Old School(taking this…)

New School(and making it this!)

As most of you know, registration and collections management ain’t really my bag, but it has to be done. And I am more than willing to do it if it means the museum’s in a better place when I leave.

But it’s not all data entry for Johanna. Seeing as I’m it for the museum most of the time, I’ll get to dabble in a number of other areas as well. First up? Figuring out what to do about this:

Parka vs. Anorak(parkas galore!)

The museum has something like ten parkas in this exhibit in all different shapes and sizes, and mostly in terrifce condition. However, right now there’s virtually no information about any of them. Hopefully, next week I’ll begin bringing them out of the case in order to inventory them and do condition reports. I’ll also be researching the parkas and writing up label copy to go with them when they are reinstalled. In addition to the parka project, I have a similar task with our doll exhibit, and I’m helping Deb, my supervisor, research museum quality exhibit cases for a grant she’s preparing. I found an interesting website today for those of you interested in such things.

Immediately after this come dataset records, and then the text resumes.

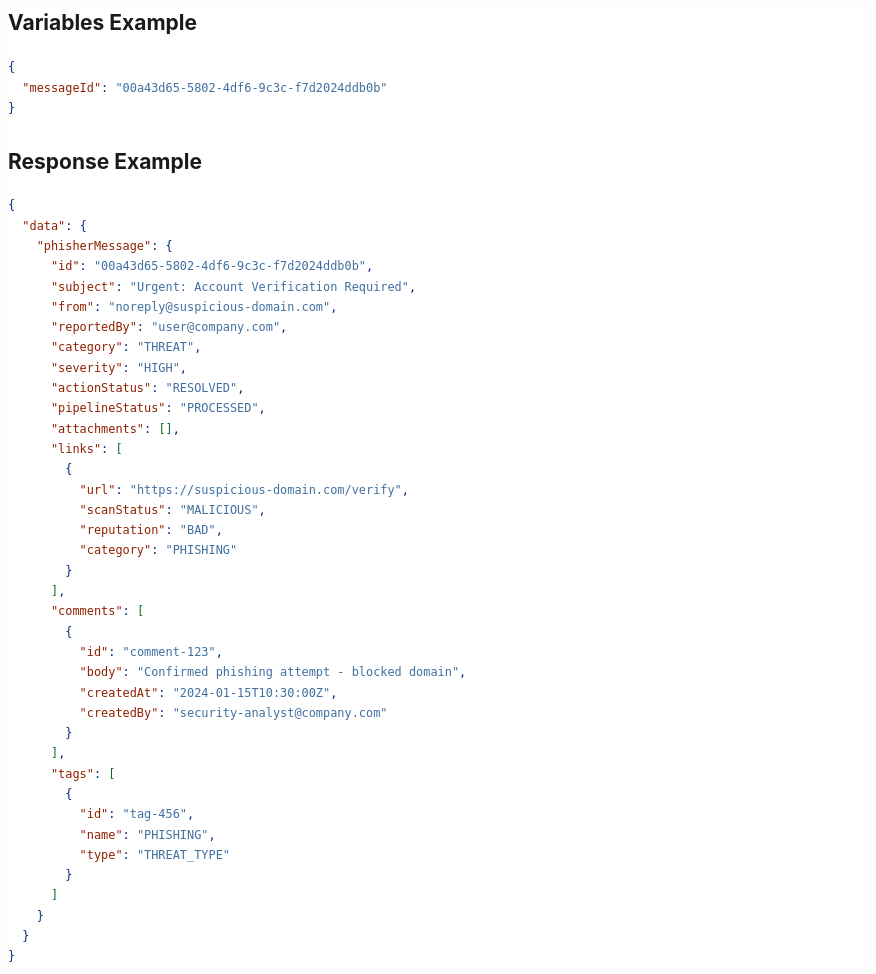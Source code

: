 ## Variables Example

```json
{
  "messageId": "00a43d65-5802-4df6-9c3c-f7d2024ddb0b"
}
```

## Response Example

```json
{
  "data": {
    "phisherMessage": {
      "id": "00a43d65-5802-4df6-9c3c-f7d2024ddb0b",
      "subject": "Urgent: Account Verification Required",
      "from": "noreply@suspicious-domain.com",
      "reportedBy": "user@company.com",
      "category": "THREAT",
      "severity": "HIGH",
      "actionStatus": "RESOLVED",
      "pipelineStatus": "PROCESSED",
      "attachments": [],
      "links": [
        {
          "url": "https://suspicious-domain.com/verify",
          "scanStatus": "MALICIOUS",
          "reputation": "BAD",
          "category": "PHISHING"
        }
      ],
      "comments": [
        {
          "id": "comment-123",
          "body": "Confirmed phishing attempt - blocked domain",
          "createdAt": "2024-01-15T10:30:00Z",
          "createdBy": "security-analyst@company.com"
        }
      ],
      "tags": [
        {
          "id": "tag-456",
          "name": "PHISHING",
          "type": "THREAT_TYPE"
        }
      ]
    }
  }
}
```
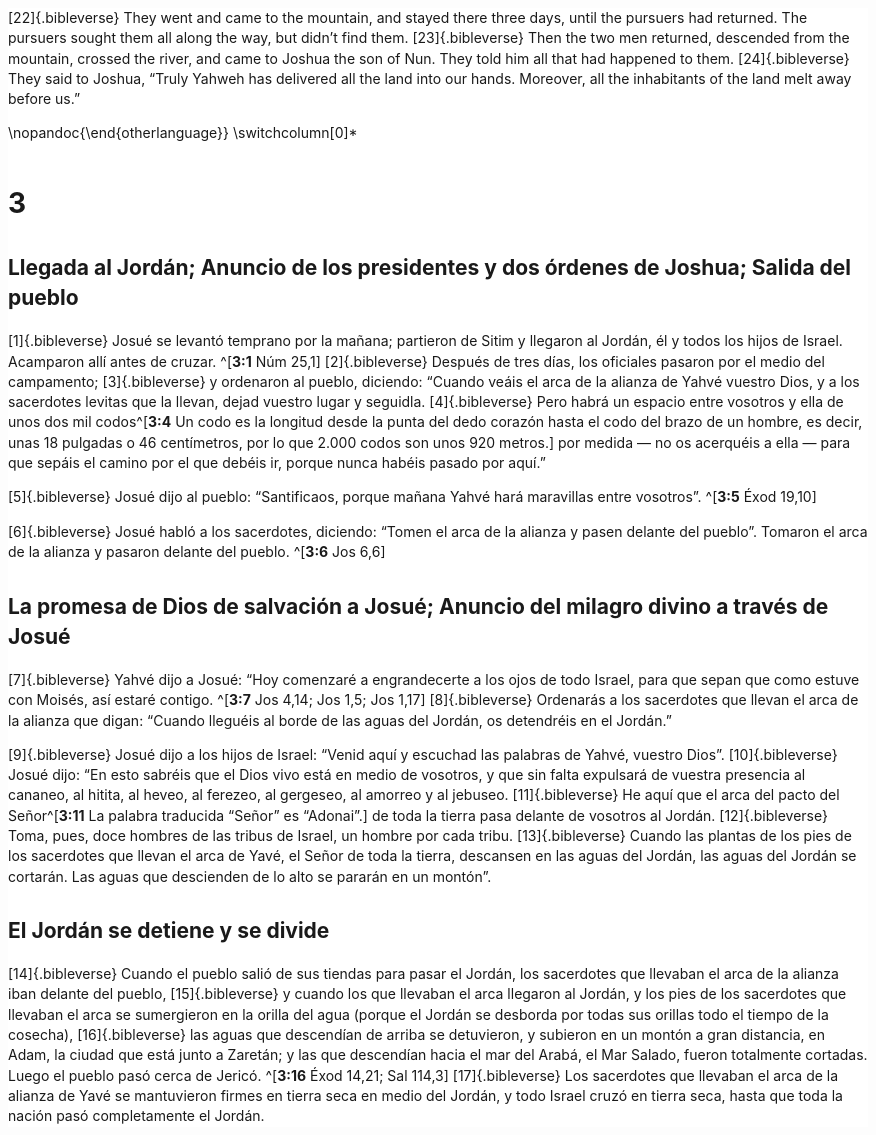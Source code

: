 [22]{.bibleverse} They went and came to the mountain, and stayed there three days, until the pursuers had returned. The pursuers sought them all along the way, but didn’t find them. [23]{.bibleverse} Then the two men returned, descended from the mountain, crossed the river, and came to Joshua the son of Nun. They told him all that had happened to them. [24]{.bibleverse} They said to Joshua, “Truly Yahweh has delivered all the land into our hands. Moreover, all the inhabitants of the land melt away before us.” 

\nopandoc{\end{otherlanguage}}
\switchcolumn[0]*

# 3
## Llegada al Jordán; Anuncio de los presidentes y dos órdenes de Joshua; Salida del pueblo
[1]{.bibleverse} Josué se levantó temprano por la mañana; partieron de Sitim y llegaron al Jordán, él y todos los hijos de Israel. Acamparon allí antes de cruzar. ^[**3:1** Núm 25,1] [2]{.bibleverse} Después de tres días, los oficiales pasaron por el medio del campamento; [3]{.bibleverse} y ordenaron al pueblo, diciendo: “Cuando veáis el arca de la alianza de Yahvé vuestro Dios, y a los sacerdotes levitas que la llevan, dejad vuestro lugar y seguidla. [4]{.bibleverse} Pero habrá un espacio entre vosotros y ella de unos dos mil codos^[**3:4** Un codo es la longitud desde la punta del dedo corazón hasta el codo del brazo de un hombre, es decir, unas 18 pulgadas o 46 centímetros, por lo que 2.000 codos son unos 920 metros.] por medida — no os acerquéis a ella — para que sepáis el camino por el que debéis ir, porque nunca habéis pasado por aquí.”

[5]{.bibleverse} Josué dijo al pueblo: “Santificaos, porque mañana Yahvé hará maravillas entre vosotros”. ^[**3:5** Éxod 19,10]

[6]{.bibleverse} Josué habló a los sacerdotes, diciendo: “Tomen el arca de la alianza y pasen delante del pueblo”. Tomaron el arca de la alianza y pasaron delante del pueblo. ^[**3:6** Jos 6,6]

## La promesa de Dios de salvación a Josué; Anuncio del milagro divino a través de Josué
[7]{.bibleverse} Yahvé dijo a Josué: “Hoy comenzaré a engrandecerte a los ojos de todo Israel, para que sepan que como estuve con Moisés, así estaré contigo. ^[**3:7** Jos 4,14; Jos 1,5; Jos 1,17] [8]{.bibleverse} Ordenarás a los sacerdotes que llevan el arca de la alianza que digan: “Cuando lleguéis al borde de las aguas del Jordán, os detendréis en el Jordán.”

[9]{.bibleverse} Josué dijo a los hijos de Israel: “Venid aquí y escuchad las palabras de Yahvé, vuestro Dios”. [10]{.bibleverse} Josué dijo: “En esto sabréis que el Dios vivo está en medio de vosotros, y que sin falta expulsará de vuestra presencia al cananeo, al hitita, al heveo, al ferezeo, al gergeseo, al amorreo y al jebuseo. [11]{.bibleverse} He aquí que el arca del pacto del Señor^[**3:11** La palabra traducida “Señor” es “Adonai”.] de toda la tierra pasa delante de vosotros al Jordán. [12]{.bibleverse} Toma, pues, doce hombres de las tribus de Israel, un hombre por cada tribu. [13]{.bibleverse} Cuando las plantas de los pies de los sacerdotes que llevan el arca de Yavé, el Señor de toda la tierra, descansen en las aguas del Jordán, las aguas del Jordán se cortarán. Las aguas que descienden de lo alto se pararán en un montón”.

## El Jordán se detiene y se divide
[14]{.bibleverse} Cuando el pueblo salió de sus tiendas para pasar el Jordán, los sacerdotes que llevaban el arca de la alianza iban delante del pueblo, [15]{.bibleverse} y cuando los que llevaban el arca llegaron al Jordán, y los pies de los sacerdotes que llevaban el arca se sumergieron en la orilla del agua (porque el Jordán se desborda por todas sus orillas todo el tiempo de la cosecha), [16]{.bibleverse} las aguas que descendían de arriba se detuvieron, y subieron en un montón a gran distancia, en Adam, la ciudad que está junto a Zaretán; y las que descendían hacia el mar del Arabá, el Mar Salado, fueron totalmente cortadas. Luego el pueblo pasó cerca de Jericó. ^[**3:16** Éxod 14,21; Sal 114,3] [17]{.bibleverse} Los sacerdotes que llevaban el arca de la alianza de Yavé se mantuvieron firmes en tierra seca en medio del Jordán, y todo Israel cruzó en tierra seca, hasta que toda la nación pasó completamente el Jordán.
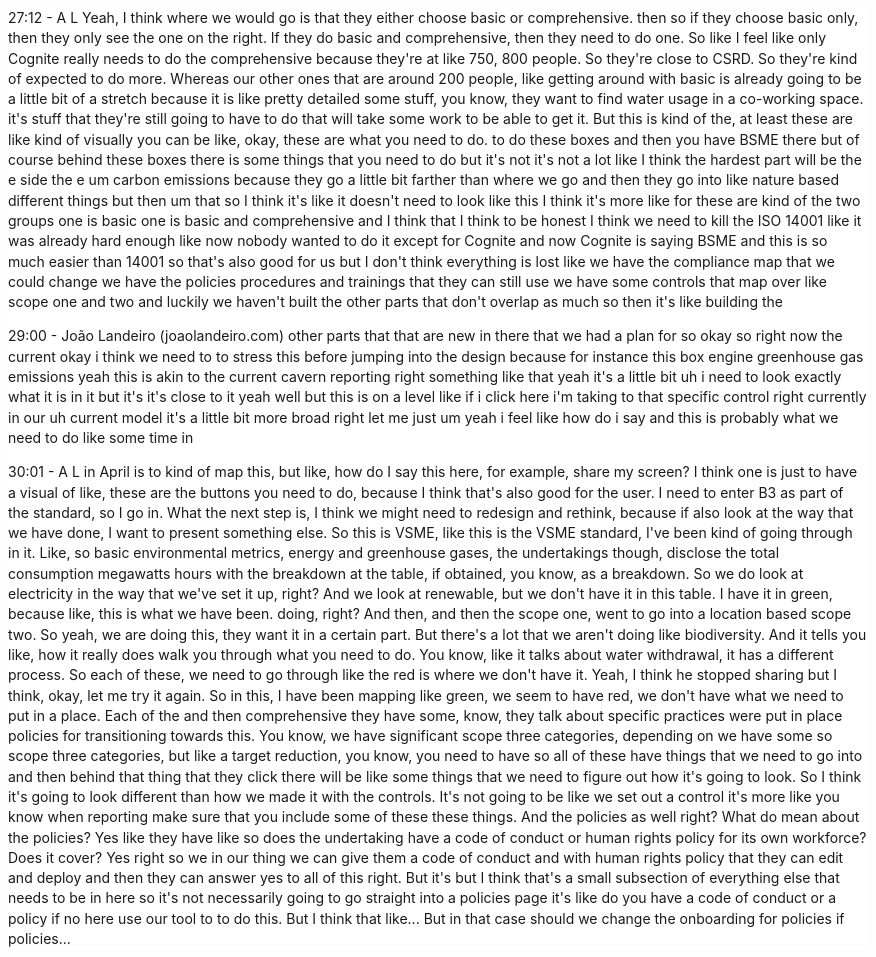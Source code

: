 27:12 - A L
  Yeah, I think where we would go is that they either choose basic or comprehensive. then so if they choose basic only, then they only see the one on the right.  If they do basic and comprehensive, then they need to do one. So like I feel like only Cognite really needs to do the comprehensive because they're at like 750, 800 people.  So they're close to CSRD. So they're kind of expected to do more. Whereas our other ones that are around 200 people, like getting around with basic is already going to be a little bit of a stretch because it is like pretty detailed some stuff, you know, they want to find water usage in a co-working space.  it's stuff that they're still going to have to do that will take some work to be able to get it.  But this is kind of the, at least these are like kind of visually you can be like, okay, these are what you need to do.  to do these boxes and then you have BSME there but of course behind these boxes there is some things that you need to do but it's not it's not a lot like I think the hardest part will be the e side the e um carbon emissions because they go a little bit farther than where we go and then they go into like nature based different things but then um that so I think it's like it doesn't need to look like this I think it's more like for these are kind of the two groups one is basic one is basic and comprehensive and I think that I think to be honest I think we need to kill the ISO 14001 like it was already hard enough like now nobody wanted to do it except for Cognite and now Cognite is saying BSME and this is so much easier than 14001 so that's also good for us but I don't think everything is lost like we have the compliance map that we could change we have the policies procedures and trainings that they can still use we have some controls that map over like scope one and two and luckily we haven't built the other parts that don't overlap as much so then it's like building the

29:00 - João Landeiro (joaolandeiro.com)
  other parts that that are new in there that we had a plan for so okay so right now the current okay i think we need to to stress this before jumping into the design because for instance this box engine greenhouse gas emissions yeah this is akin to the current cavern reporting right something like that yeah it's a little bit uh i need to look exactly what it is in it but it's it's close to it yeah well but this is on a level like if i click here i'm taking to that specific control right currently in our uh current model it's a little bit more broad right let me just um yeah i feel like how do i say and this is probably what we need to do like some time in

30:01 - A L
  in April is to kind of map this, but like, how do I say this here, for example, share my screen?  I think one is just to have a visual of like, these are the buttons you need to do, because I think that's also good for the user.  I need to enter B3 as part of the standard, so I go in. What the next step is, I think we might need to redesign and rethink, because if also look at the way that we have done, I want to present something else.  So this is VSME, like this is the VSME standard, I've been kind of going through in it. Like, so basic environmental metrics, energy and greenhouse gases, the undertakings though, disclose the total consumption megawatts hours with the breakdown at the table, if obtained, you know, as a breakdown.  So we do look at electricity in the way that we've set it up, right? And we look at renewable, but we don't have it in this table.  I have it in green, because like, this is what we have been. doing, right? And then, and then the scope one, went to go into a location based scope two.  So yeah, we are doing this, they want it in a certain part. But there's a lot that we aren't doing like biodiversity.  And it tells you like, how it really does walk you through what you need to do. You know, like it talks about water withdrawal, it has a different process.  So each of these, we need to go through like the red is where we don't have it. Yeah, I think he stopped sharing but I think, okay, let me try it again.  So in this, I have been mapping like green, we seem to have red, we don't have what we need to put in a place.  Each of the and then comprehensive they have some, know, they talk about specific practices were put in place policies for transitioning towards this.  You know, we have significant scope three categories, depending on we have some so scope three categories, but like a target reduction, you know, you need to have so all of these have things that we need  to go into and then behind that thing that they click there will be like some things that we need to figure out how it's going to look.  So I think it's going to look different than how we made it with the controls. It's not going to be like we set out a control it's more like you know when reporting make sure that you include some of these these things.  And the policies as well right? What do mean about the policies? Yes like they have like so does the undertaking have a code of conduct or human rights policy for its own workforce?  Does it cover? Yes right so we in our thing we can give them a code of conduct and with human rights policy that they can edit and deploy and then they can answer yes to all of this right.  But it's but I think that's a small subsection of everything else that needs to be in here so it's not necessarily going to go straight into a policies page it's like do you have a code of conduct or a policy if no here use our tool to to do this.  But I think that like... But in that case should we change the onboarding for policies if policies...
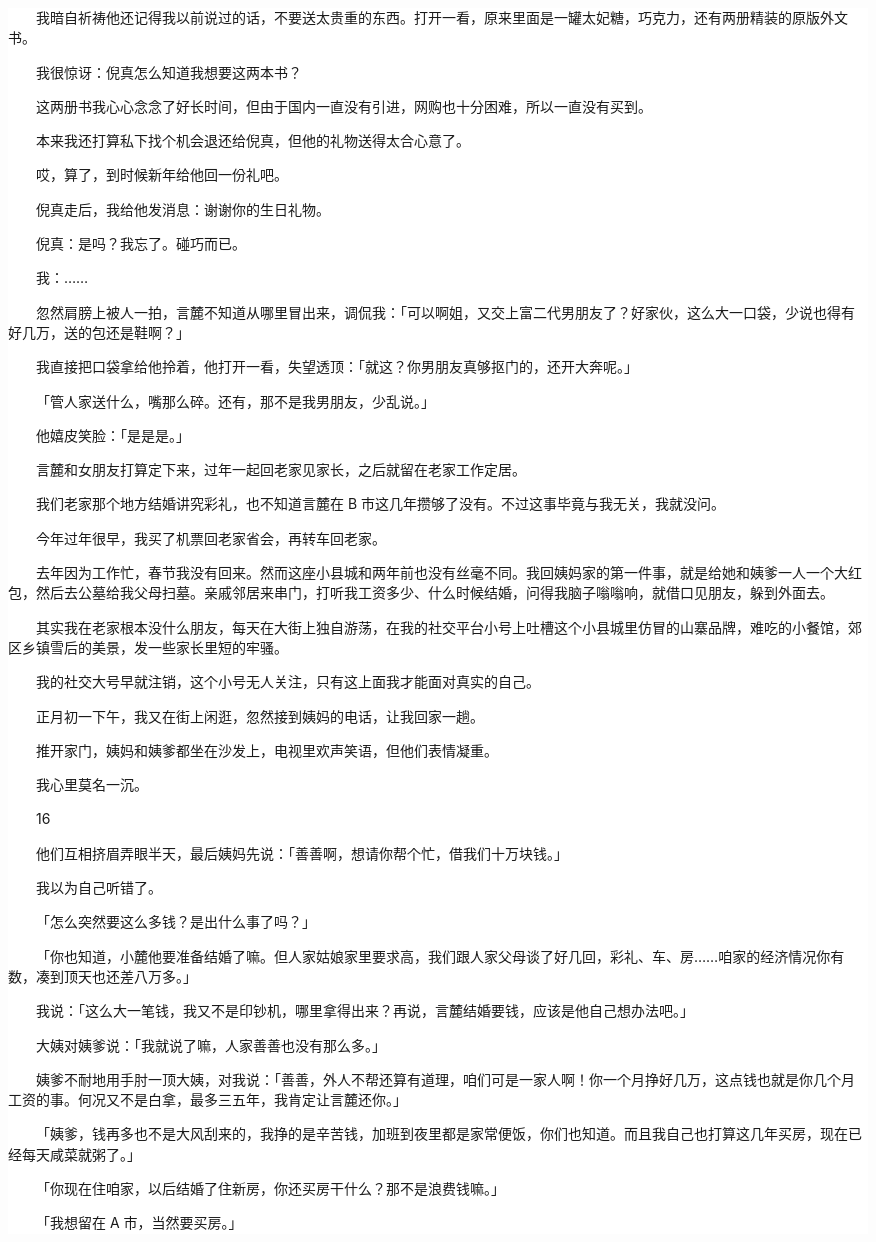 &emsp;&emsp;我暗自祈祷他还记得我以前说过的话，不要送太贵重的东西。打开一看，原来里面是一罐太妃糖，巧克力，还有两册精装的原版外文书。  
  
&emsp;&emsp;我很惊讶：倪真怎么知道我想要这两本书？  
  
&emsp;&emsp;这两册书我心心念念了好长时间，但由于国内一直没有引进，网购也十分困难，所以一直没有买到。  
  
&emsp;&emsp;本来我还打算私下找个机会退还给倪真，但他的礼物送得太合心意了。  
  
&emsp;&emsp;哎，算了，到时候新年给他回一份礼吧。  
  
&emsp;&emsp;倪真走后，我给他发消息：谢谢你的生日礼物。  
  
&emsp;&emsp;倪真：是吗？我忘了。碰巧而已。  
  
&emsp;&emsp;我：……  
  
&emsp;&emsp;忽然肩膀上被人一拍，言麓不知道从哪里冒出来，调侃我：「可以啊姐，又交上富二代男朋友了？好家伙，这么大一口袋，少说也得有好几万，送的包还是鞋啊？」  
  
&emsp;&emsp;我直接把口袋拿给他拎着，他打开一看，失望透顶：「就这？你男朋友真够抠门的，还开大奔呢。」  
  
&emsp;&emsp;「管人家送什么，嘴那么碎。还有，那不是我男朋友，少乱说。」  
  
&emsp;&emsp;他嬉皮笑脸：「是是是。」  
  
&emsp;&emsp;言麓和女朋友打算定下来，过年一起回老家见家长，之后就留在老家工作定居。  
  
&emsp;&emsp;我们老家那个地方结婚讲究彩礼，也不知道言麓在 B 市这几年攒够了没有。不过这事毕竟与我无关，我就没问。  
  
&emsp;&emsp;今年过年很早，我买了机票回老家省会，再转车回老家。  
  
&emsp;&emsp;去年因为工作忙，春节我没有回来。然而这座小县城和两年前也没有丝毫不同。我回姨妈家的第一件事，就是给她和姨爹一人一个大红包，然后去公墓给我父母扫墓。亲戚邻居来串门，打听我工资多少、什么时候结婚，问得我脑子嗡嗡响，就借口见朋友，躲到外面去。  
  
&emsp;&emsp;其实我在老家根本没什么朋友，每天在大街上独自游荡，在我的社交平台小号上吐槽这个小县城里仿冒的山寨品牌，难吃的小餐馆，郊区乡镇雪后的美景，发一些家长里短的牢骚。  
  
&emsp;&emsp;我的社交大号早就注销，这个小号无人关注，只有这上面我才能面对真实的自己。  
  
&emsp;&emsp;正月初一下午，我又在街上闲逛，忽然接到姨妈的电话，让我回家一趟。  
  
&emsp;&emsp;推开家门，姨妈和姨爹都坐在沙发上，电视里欢声笑语，但他们表情凝重。  
  
&emsp;&emsp;我心里莫名一沉。  
  
&emsp;&emsp;16  
  
&emsp;&emsp;他们互相挤眉弄眼半天，最后姨妈先说：「善善啊，想请你帮个忙，借我们十万块钱。」  
  
&emsp;&emsp;我以为自己听错了。  
  
&emsp;&emsp;「怎么突然要这么多钱？是出什么事了吗？」  
  
&emsp;&emsp;「你也知道，小麓他要准备结婚了嘛。但人家姑娘家里要求高，我们跟人家父母谈了好几回，彩礼、车、房……咱家的经济情况你有数，凑到顶天也还差八万多。」  
  
&emsp;&emsp;我说：「这么大一笔钱，我又不是印钞机，哪里拿得出来？再说，言麓结婚要钱，应该是他自己想办法吧。」  
  
&emsp;&emsp;大姨对姨爹说：「我就说了嘛，人家善善也没有那么多。」  
  
&emsp;&emsp;姨爹不耐地用手肘一顶大姨，对我说：「善善，外人不帮还算有道理，咱们可是一家人啊！你一个月挣好几万，这点钱也就是你几个月工资的事。何况又不是白拿，最多三五年，我肯定让言麓还你。」  
  
&emsp;&emsp;「姨爹，钱再多也不是大风刮来的，我挣的是辛苦钱，加班到夜里都是家常便饭，你们也知道。而且我自己也打算这几年买房，现在已经每天咸菜就粥了。」  
  
&emsp;&emsp;「你现在住咱家，以后结婚了住新房，你还买房干什么？那不是浪费钱嘛。」  
  
&emsp;&emsp;「我想留在 A 市，当然要买房。」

I’ve also hatched a plan. A plan that is only in the germination stage. A plan that involves developing some sort of lesson plan/activity for local teachers that will bring them and their classes into the museum, which rarely happens now. It would have to be the kind of activity that could be easily adapted to a variety of age levels as social studies standards in Alaska don’t target specific topics for specifc age levels. I’m thinking something with the parkas could work. Suggestions would be greatly appreciated.

And now for your object of the week:

Shaman's Hands(Shaman’s Hands)

These are the crown jewel of the museum’s collection/exhibits right now. The hands were part of a shaman’s ceremonial regalia. The picture in the background shows a shaman wearing the hands while he rids the boy in the picture of a devil/evil spirit/disease. The hands technically belong to the Smithsonian, but are on loan to the museum while they and the community attempt to uncover the identity of the shaman. I believe that if this man can be identified the Smithsonian will repatriate the hands to the community from whence he came.

So friends, I have stayed up WAY past my bedtime writing this post. It’s 3:15am and there’s still a glimmer of light on the horizon. Ugh, I doubt I’ll ever get used to that. So good night, good morning, good afternoon, whatever it is, wherever you are.

Alaska Bound

June 5, 2009

Well, I have yet to arrive in Alaska, but my departure is quickly approaching. I fly out of Seattle Saturday morning and get in to Dillingham, AK Saturday afternoon. Once I arrive, my cell phone will be virtually useless and I will be a full 4 hours earlier that most of you on the East Coast, practically a world away. If you haven’t seen it yet, check out my personal blog “North to the Future.” Well friends, I look forward to hearing of your adventures this summer, as well as sharing mine with you.